November 21st is National Gingerbread Day…and also a reminder that it’s easy to make gingerbread scones with a $6.95 gourmet boxed mix from King Arthur Flour.
We typically give small gifts to our Thanksgiving guests, and last year it was these scone mixes (this year it’s the Gingerbread Cake and Cookie Mix).
The one-pound box makes 8 to 16 scones, depending on size. The mix is certified kosher by CRC.
They’re whole grain, too, made with white whole wheat flour.
The mix is certified kosher by CRC.
The 1-pound box of mix makes 8 to 16 scones, depending on how you portion them.
And you can use it to make gingerbread loaf, coffeecake, muffins, pancakes and shortcake.
Get yours at KingArthurFlour.com.
THE HISTORY OF GINGER
Since ancient times, the Chinese and Indians used ginger root as medicine. Ginger originated in the tropical rain forests of Southeast Asia.
By the first century, it had been introduced in the Mediterranean via India and became a popular spice in Rome. It fell from use with the fall of the Roman Empire fell, to return during medieval times as a spice for baked goods and other sweets.
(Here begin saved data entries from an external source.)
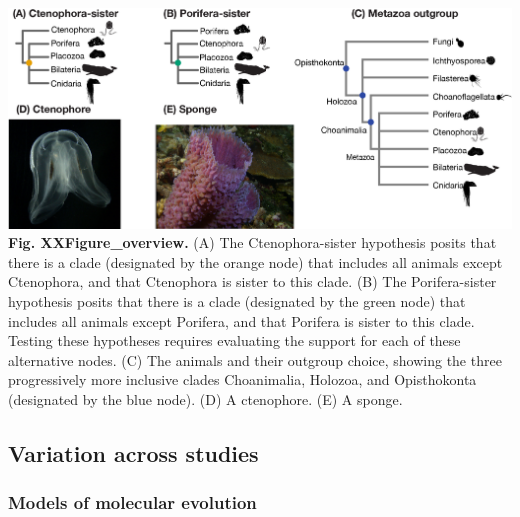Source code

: \documentclass[]{article}
\begin{document}
\includegraphics{figures/Figure_overview.png} \textbf{Fig.
XXFigure\_overview.} (A) The Ctenophora-sister hypothesis posits that
there is a clade (designated by the orange node) that includes all
animals except Ctenophora, and that Ctenophora is sister to this clade.
(B) The Porifera-sister hypothesis posits that there is a clade
(designated by the green node) that includes all animals except
Porifera, and that Porifera is sister to this clade. Testing these
hypotheses requires evaluating the support for each of these alternative
nodes. (C) The animals and their outgroup choice, showing the three
progressively more inclusive clades Choanimalia, Holozoa, and
Opisthokonta (designated by the blue node). (D) A ctenophore. (E) A
sponge.

\hypertarget{variation-across-studies}{%
\subsection{Variation across studies}\label{variation-across-studies}}

\hypertarget{models-of-molecular-evolution}{%
\subsubsection{Models of molecular
evolution}\label{models-of-molecular-evolution}}
\end{document}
Ginger has been traded throughout history longer than most other spices. It was valued for its medicinal merits: it is a popular warming spice, a digestive aid, and sometimes used to treat flatulence and colic. Today, ginger is easily accessible in local grocery stores and throughout markets, but back in the 14th century it cost about the same amount as a live sheep or piece of livestock!
Used as a medicine in medieval times, ginger became a popular holiday spice (it was too pricey to use year-round), most famously in gingerbread cookies.
In 11th century northern European countries, it was used to flavor buttermilk drinks and over the next two centuries became used in cooking meats and in ginger pastes.
During the 13th and 14th centuries, Arabs traders voyaging to Africa and Zanzibar planted the rhizomes, spreading the cultivation of the plant.
Many ginger-flavored baked goods have evolved since then, from muffins to cakes. Today, we offer this recipe from King Arthur Flour for gingerbread scones: perfect weekend breakfast and brunch fare throughout the holiday season.
THE HISTORY OF SCONES
You may have heard two different pronunciations for “scone.” The word is pronounced “skahn” in Scotland and Northern England (rhymes with gone) and “skoan” in the south of England (rhymes with own), the pronunciation adopted by the U.S. and Canada.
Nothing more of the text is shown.